The mural in the town of La Laguna depicts a rifle firmly planted into the ground but one that, with time, becomes a tall corn plant with a dove hovering nearby.
The mural “from rifle to corn” depicts what happened in this part of the Salvadoran countryside, as it evolved from a theater of war in the late 1970s and 1980s to a thriving agricultural area, after rifles and other weapons were laid to rest with the signing of peace accords in 1992. Almost three decades since the documents were signed Jan. 16, 1992, ending decades of conflict and 12 years of civil war, the accords have come under criticism, mainly from the nation’s current president and his supporters. On Dec. 17, Salvadoran President Nayib Bukele called the accords a “farce,” saying they had done little to provide a sense of safety, made no advances in the areas of justice or meaningful reforms in education, health care or other social programs for Salvadorans. “Why, if they were so good, did they not benefit the Salvadoran people?” Bukele asked. “Ah, the war stopped,” he added with sarcasm.
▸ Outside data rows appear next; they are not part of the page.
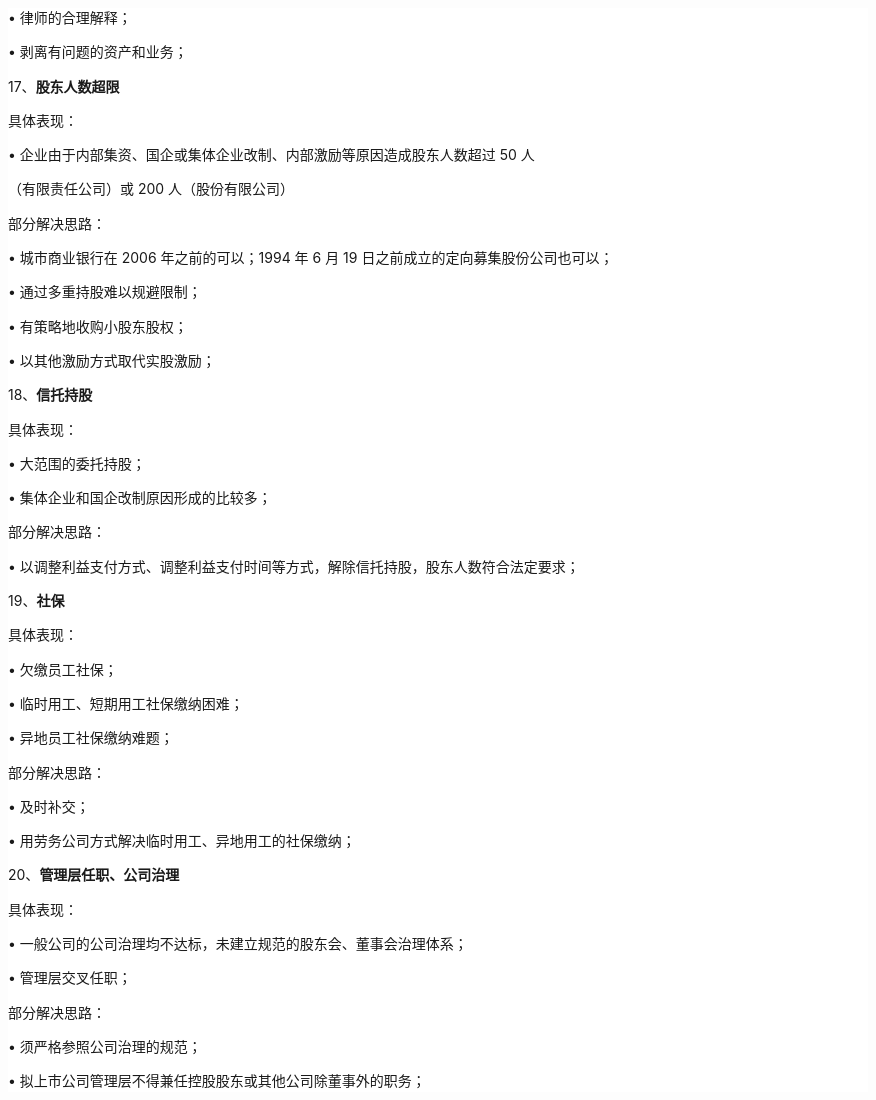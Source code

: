 • 律师的合理解释；

• 剥离有问题的资产和业务；

17、**股东人数超限**

具体表现：

• 企业由于内部集资、国企或集体企业改制、内部激励等原因造成股东人数超过 50 人

（有限责任公司）或 200 人（股份有限公司）

部分解决思路：

• 城市商业银行在 2006 年之前的可以；1994 年 6 月 19 日之前成立的定向募集股份公司也可以；

• 通过多重持股难以规避限制；

  

• 有策略地收购小股东股权；

• 以其他激励方式取代实股激励；

18、**信托持股**

具体表现：

• 大范围的委托持股；

• 集体企业和国企改制原因形成的比较多；

部分解决思路：

• 以调整利益支付方式、调整利益支付时间等方式，解除信托持股，股东人数符合法定要求；

19、**社保**

具体表现：

• 欠缴员工社保；

• 临时用工、短期用工社保缴纳困难；

• 异地员工社保缴纳难题；

部分解决思路：

• 及时补交；

• 用劳务公司方式解决临时用工、异地用工的社保缴纳；

20、**管理层任职、公司治理**

具体表现：

  

• 一般公司的公司治理均不达标，未建立规范的股东会、董事会治理体系；

• 管理层交叉任职；

部分解决思路：

• 须严格参照公司治理的规范；

• 拟上市公司管理层不得兼任控股股东或其他公司除董事外的职务；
The violence of the civil war was replaced by crime and violence from Salvadorans who had become gang members in the U.S. and were later deported, returning to their country with a system of extortion that took root and flourished among the largely unprotected poor and middle class of El Salvador. Politicians from the two main political parties that held power following the accords abused the system for their financial gain while doing little to resolve the lawlessness that affected the lives of the majority. As a result, gangs established deep roots in Salvadoran society. It’s a problem that Bukele and his administration have not been able to solve. In a December 2019 interview with the CBS news show “60 Minutes,” Bukele admitted that the gangs “have a de facto power, a real one. They charge taxes. They actually say, ‘OK, if you pay this, we’ll provide security for your business.’ They have a quasi-security force.” But many say the failure of the parties that took part in the accords is not a reason to deny that the documents provided a foundation for a nascent, if imperfect, democracy in El Salvador.
In an interview published Jan. 16 in El Salvador’s La Prensa Gráfica newspaper, Hector Lindo-Fuentes, a Salvadoran historian and retired Fordham University professor, said the accords provided a way toward the peaceful transfer of power that did not exist before in the country.